G.R. No. 93237 November 6, 1992




Private respondent Juan A. Alegre's wife, Dr. Jimena Alegre, sent two (2) RUSH telegrams through petitioner
RCPI's facilities in Taft Ave., Manila at 9:00 in the morning of 17 March 1989 to his sister and brother-in-law in
Valencia, Bohol and another sister-in-law in Espiritu, Ilocos Norte, with the following identical texts:


Both telegrams did not reach their destinations on the expected dates. Private respondent filed a letter-complaint
against the RCPI with the National Telecommunications Commission (NTC) for poor service, with a request for the
imposition of the appropriate punitive sanction against the company.

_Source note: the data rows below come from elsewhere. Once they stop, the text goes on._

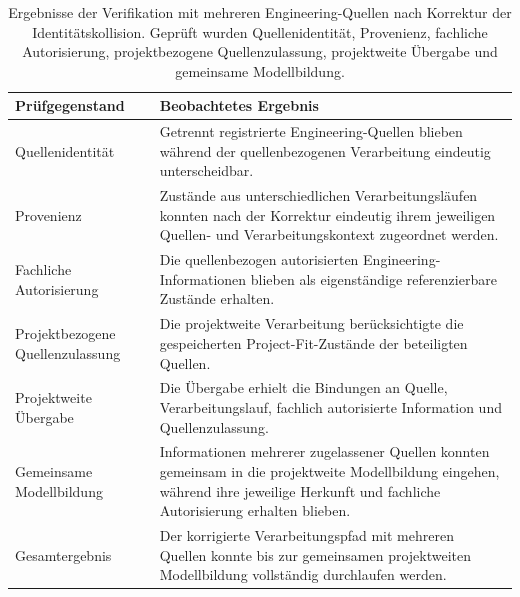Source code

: \begin{table}[htbp]
    \centering
    \small
    \caption[Ergebnisse der Verarbeitung mehrerer Quellen]{
        Ergebnisse der Verifikation mit mehreren Engineering-Quellen nach
        Korrektur der Identitätskollision. Geprüft wurden Quellenidentität,
        Provenienz, fachliche Autorisierung, projektbezogene Quellenzulassung,
        projektweite Übergabe und gemeinsame Modellbildung.}
    \label{tab:validation_multisource_results}
    \begin{tabular}{p{4.4cm}p{8.6cm}}
        \hline
        \textbf{Prüfgegenstand} &
        \textbf{Beobachtetes Ergebnis} \\
        \hline

        Quellenidentität &
        Getrennt registrierte Engineering-Quellen blieben während der
        quellenbezogenen Verarbeitung eindeutig unterscheidbar. \\

        Provenienz &
        Zustände aus unterschiedlichen Verarbeitungsläufen konnten nach der
        Korrektur eindeutig ihrem jeweiligen Quellen- und
        Verarbeitungskontext zugeordnet werden. \\

        Fachliche Autorisierung &
        Die quellenbezogen autorisierten Engineering-Informationen blieben
        als eigenständige referenzierbare Zustände erhalten. \\

        Projektbezogene Quellenzulassung &
        Die projektweite Verarbeitung berücksichtigte die gespeicherten
        Project-Fit-Zustände der beteiligten Quellen. \\

        Projektweite Übergabe &
        Die Übergabe erhielt die Bindungen an Quelle, Verarbeitungslauf,
        fachlich autorisierte Information und Quellenzulassung. \\

        Gemeinsame Modellbildung &
        Informationen mehrerer zugelassener Quellen konnten gemeinsam in
        die projektweite Modellbildung eingehen, während ihre jeweilige
        Herkunft und fachliche Autorisierung erhalten blieben. \\

        Gesamtergebnis &
        Der korrigierte Verarbeitungspfad mit mehreren Quellen konnte bis
        zur gemeinsamen projektweiten Modellbildung vollständig durchlaufen
        werden. \\
        \hline
    \end{tabular}
\end{table}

Taking cognizance of the complaint, NTC directed RCPI to answer the complaint and set the initial hearing of the
case to 2 May 1989. After two (2) resettings, RCPI moved to dismiss the case on the following grounds:

1. Juan Alegre is not the real party in interest;

2. NTC has no jurisdiction over the case;

3. the continued hearing of the case violates its constitutional right to due process of law. 2

RCPI likewise moved for deferment of scheduled hearings until final determination of its motion to dismiss.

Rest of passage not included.